• **RECORDED DATA**
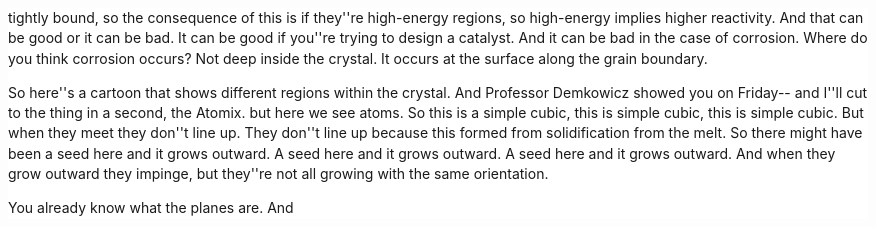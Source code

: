   <span m="865880">tightly</span> <span m="866230">bound,</span> <span m="866940">so</span>
  <span m="867120">the</span> <span m="867200">consequence</span> <span m="867950">of</span>
  <span m="868090">this</span> <span m="868390">is</span> <span m="868990">if</span>
  <span m="869170">they''re</span> <span m="869310">high-energy</span> <span m="869960">regions,</span>
  <span m="871550">so</span> <span m="871840">high-energy</span> <span m="872990">implies</span>
  <span m="873840">higher</span> <span m="874240">reactivity.</span> <span m="877870">And</span>
  <span m="878000">that</span> <span m="878160">can</span> <span m="878310">be</span>
  <span m="878410">good</span> <span m="879040">or</span> <span m="879330">it</span>
  <span m="879510">can</span> <span m="879670">be</span> <span m="879800">bad.</span>
  <span m="880950">It</span> <span m="881140">can</span> <span m="881290">be</span>
  <span m="881390">good</span> <span m="881860">if</span> <span m="882110">you''re</span>
  <span m="882260">trying</span> <span m="882530">to</span> <span m="882600">design</span>
  <span m="882990">a</span> <span m="883060">catalyst.</span> <span m="886870">And</span>
  <span m="887040">it</span> <span m="887120">can</span> <span m="887250">be</span>
  <span m="887370">bad</span> <span m="887730">in</span> <span m="887810">the</span>
  <span m="887900">case</span> <span m="888190">of</span> <span m="888280">corrosion.</span>
  <span m="889590">Where</span> <span m="889740">do</span> <span m="889800">you</span>
  <span m="889860">think</span> <span m="890030">corrosion</span> <span m="890490">occurs?</span>
  <span m="891170">Not</span> <span m="891450">deep</span> <span m="891730">inside</span>
  <span m="892150">the</span> <span m="892240">crystal.</span> <span m="892620">It</span>
  <span m="892730">occurs</span> <span m="893070">at</span> <span m="893240">the</span>
  <span m="893330">surface</span> <span m="894140">along</span> <span m="895390">the</span>
  <span m="895550">grain</span> <span m="895920">boundary.</span></p><p><span m="896340">So</span>
  <span m="896450">here''s</span> <span m="896720">a</span> <span m="896800">cartoon</span>
  <span m="897360">that</span> <span m="897480">shows</span> <span m="898290">different</span>
  <span m="899160">regions</span> <span m="899750">within</span> <span m="900030">the</span>
  <span m="900120">crystal.</span> <span m="901070">And</span> <span m="901420">Professor</span>
  <span m="901770">Demkowicz</span> <span m="902290">showed</span> <span m="902560">you</span>
  <span m="902680">on</span> <span m="902940">Friday--</span> <span m="903550">and</span>
  <span m="903670">I''ll</span> <span m="904170">cut</span> <span m="904390">to</span>
  <span m="904500">the</span> <span m="905040">thing</span> <span m="905270">in</span>
  <span m="905350">a</span> <span m="905400">second,</span> <span m="905830">the</span>
  <span m="905980">Atomix.</span> <span m="907060">but</span> <span m="907350">here</span>
  <span m="907550">we</span> <span m="907680">see</span> <span m="907900">atoms.</span>
  <span m="908260">So</span> <span m="908420">this</span> <span m="908690">is</span>
  <span m="909140">a</span> <span m="909220">simple</span> <span m="909580">cubic,</span>
  <span m="910210">this</span> <span m="910420">is</span> <span m="910520">simple</span>
  <span m="910790">cubic,</span> <span m="911010">this</span> <span m="911110">is</span>
  <span m="911210">simple</span> <span m="911490">cubic.</span> <span m="911970">But</span>
  <span m="912250">when</span> <span m="912400">they</span> <span m="912650">meet</span>
  <span m="913110">they</span> <span m="913220">don''t</span> <span m="913550">line</span>
  <span m="914000">up.</span> <span m="915050">They</span> <span m="915170">don''t</span>
  <span m="915380">line</span> <span m="915630">up</span> <span m="915770">because</span>
  <span m="916110">this</span> <span m="916410">formed</span> <span m="916780">from</span>
  <span m="917700">solidification</span> <span m="918720">from</span> <span m="918920">the</span>
  <span m="919010">melt.</span> <span m="919340">So</span> <span m="919510">there</span>
  <span m="919640">might</span> <span m="919790">have</span> <span m="919880">been</span>
  <span m="920210">a</span> <span m="920350">seed</span> <span m="920680">here</span>
  <span m="921300">and</span> <span m="921470">it</span> <span m="921600">grows</span>
  <span m="921890">outward.</span> <span m="922170">A</span> <span m="922220">seed</span>
  <span m="922270">here</span> <span m="922380">and</span> <span m="922960">it</span>
  <span m="923060">grows</span> <span m="923300">outward.</span> <span m="923480">A</span>
  <span m="923700">seed</span> <span m="923960">here</span> <span m="924140">and</span>
  <span m="924230">it</span> <span m="924300">grows</span> <span m="924530">outward.</span>
  <span m="924680">And</span> <span m="925140">when</span> <span m="925300">they</span>
  <span m="925380">grow</span> <span m="925590">outward</span> <span m="925870">they</span>
  <span m="926080">impinge,</span> <span m="926800">but</span> <span m="926940">they''re</span>
  <span m="927070">not</span> <span m="927290">all</span> <span m="927470">growing</span>
  <span m="927870">with</span> <span m="928010">the</span> <span m="928100">same</span>
  <span m="928510">orientation.</span></p><p><span m="929300">You</span> <span m="929360">already</span>
  <span m="929620">know</span> <span m="929840">what</span> <span m="929980">the</span>
  <span m="930070">planes</span> <span m="930560">are.</span> <span m="931350">And</span>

• **YOUR ASSIGNMENT**
Output all the entries above verbatim, please. No images.

• **RESULT BELOW**
Source code

:   <span m="865880">tightly</span> <span m="866230">bound,</span> <span m="866940">so</span>
  <span m="867120">the</span> <span m="867200">consequence</span> <span m="867950">of</span>
  <span m="868090">this</span> <span m="868390">is</span> <span m="868990">if</span>
  <span m="869170">they''re</span> <span m="869310">high-energy</span> <span m="869960">regions,</span>
  <span m="871550">so</span> <span m="871840">high-energy</span> <span m="872990">implies</span>
  <span m="873840">higher</span> <span m="874240">reactivity.</span> <span m="877870">And</span>
  <span m="878000">that</span> <span m="878160">can</span> <span m="878310">be</span>
  <span m="878410">good</span> <span m="879040">or</span> <span m="879330">it</span>
  <span m="879510">can</span> <span m="879670">be</span> <span m="879800">bad.</span>
  <span m="880950">It</span> <span m="881140">can</span> <span m="881290">be</span>
  <span m="881390">good</span> <span m="881860">if</span> <span m="882110">you''re</span>
  <span m="882260">trying</span> <span m="882530">to</span> <span m="882600">design</span>
  <span m="882990">a</span> <span m="883060">catalyst.</span> <span m="886870">And</span>
  <span m="887040">it</span> <span m="887120">can</span> <span m="887250">be</span>
  <span m="887370">bad</span> <span m="887730">in</span> <span m="887810">the</span>
  <span m="887900">case</span> <span m="888190">of</span> <span m="888280">corrosion.</span>
  <span m="889590">Where</span> <span m="889740">do</span> <span m="889800">you</span>
  <span m="889860">think</span> <span m="890030">corrosion</span> <span m="890490">occurs?</span>
  <span m="891170">Not</span> <span m="891450">deep</span> <span m="891730">inside</span>
  <span m="892150">the</span> <span m="892240">crystal.</span> <span m="892620">It</span>
  <span m="892730">occurs</span> <span m="893070">at</span> <span m="893240">the</span>
  <span m="893330">surface</span> <span m="894140">along</span> <span m="895390">the</span>
  <span m="895550">grain</span> <span m="895920">boundary.</span></p><p><span m="896340">So</span>
  <span m="896450">here''s</span> <span m="896720">a</span> <span m="896800">cartoon</span>
  <span m="897360">that</span> <span m="897480">shows</span> <span m="898290">different</span>
  <span m="899160">regions</span> <span m="899750">within</span> <span m="900030">the</span>
  <span m="900120">crystal.</span> <span m="901070">And</span> <span m="901420">Professor</span>
  <span m="901770">Demkowicz</span> <span m="902290">showed</span> <span m="902560">you</span>
  <span m="902680">on</span> <span m="902940">Friday--</span> <span m="903550">and</span>
  <span m="903670">I''ll</span> <span m="904170">cut</span> <span m="904390">to</span>
  <span m="904500">the</span> <span m="905040">thing</span> <span m="905270">in</span>
  <span m="905350">a</span> <span m="905400">second,</span> <span m="905830">the</span>
  <span m="905980">Atomix.</span> <span m="907060">but</span> <span m="907350">here</span>
  <span m="907550">we</span> <span m="907680">see</span> <span m="907900">atoms.</span>
  <span m="908260">So</span> <span m="908420">this</span> <span m="908690">is</span>
  <span m="909140">a</span> <span m="909220">simple</span> <span m="909580">cubic,</span>
  <span m="910210">this</span> <span m="910420">is</span> <span m="910520">simple</span>
  <span m="910790">cubic,</span> <span m="911010">this</span> <span m="911110">is</span>
  <span m="911210">simple</span> <span m="911490">cubic.</span> <span m="911970">But</span>
  <span m="912250">when</span> <span m="912400">they</span> <span m="912650">meet</span>
  <span m="913110">they</span> <span m="913220">don''t</span> <span m="913550">line</span>
  <span m="914000">up.</span> <span m="915050">They</span> <span m="915170">don''t</span>
  <span m="915380">line</span> <span m="915630">up</span> <span m="915770">because</span>
  <span m="916110">this</span> <span m="916410">formed</span> <span m="916780">from</span>
  <span m="917700">solidification</span> <span m="918720">from</span> <span m="918920">the</span>
  <span m="919010">melt.</span> <span m="919340">So</span> <span m="919510">there</span>
  <span m="919640">might</span> <span m="919790">have</span> <span m="919880">been</span>
  <span m="920210">a</span> <span m="920350">seed</span> <span m="920680">here</span>
  <span m="921300">and</span> <span m="921470">it</span> <span m="921600">grows</span>
  <span m="921890">outward.</span> <span m="922170">A</span> <span m="922220">seed</span>
  <span m="922270">here</span> <span m="922380">and</span> <span m="922960">it</span>
  <span m="923060">grows</span> <span m="923300">outward.</span> <span m="923480">A</span>
  <span m="923700">seed</span> <span m="923960">here</span> <span m="924140">and</span>
  <span m="924230">it</span> <span m="924300">grows</span> <span m="924530">outward.</span>
  <span m="924680">And</span> <span m="925140">when</span> <span m="925300">they</span>
  <span m="925380">grow</span> <span m="925590">outward</span> <span m="925870">they</span>
  <span m="926080">impinge,</span> <span m="926800">but</span> <span m="926940">they''re</span>
  <span m="927070">not</span> <span m="927290">all</span> <span m="927470">growing</span>
  <span m="927870">with</span> <span m="928010">the</span> <span m="928100">same</span>
  <span m="928510">orientation.</span></p><p><span m="929300">You</span> <span m="929360">already</span>
  <span m="929620">know</span> <span m="929840">what</span> <span m="929980">the</span>
  <span m="930070">planes</span> <span m="930560">are.</span> <span m="931350">And</span>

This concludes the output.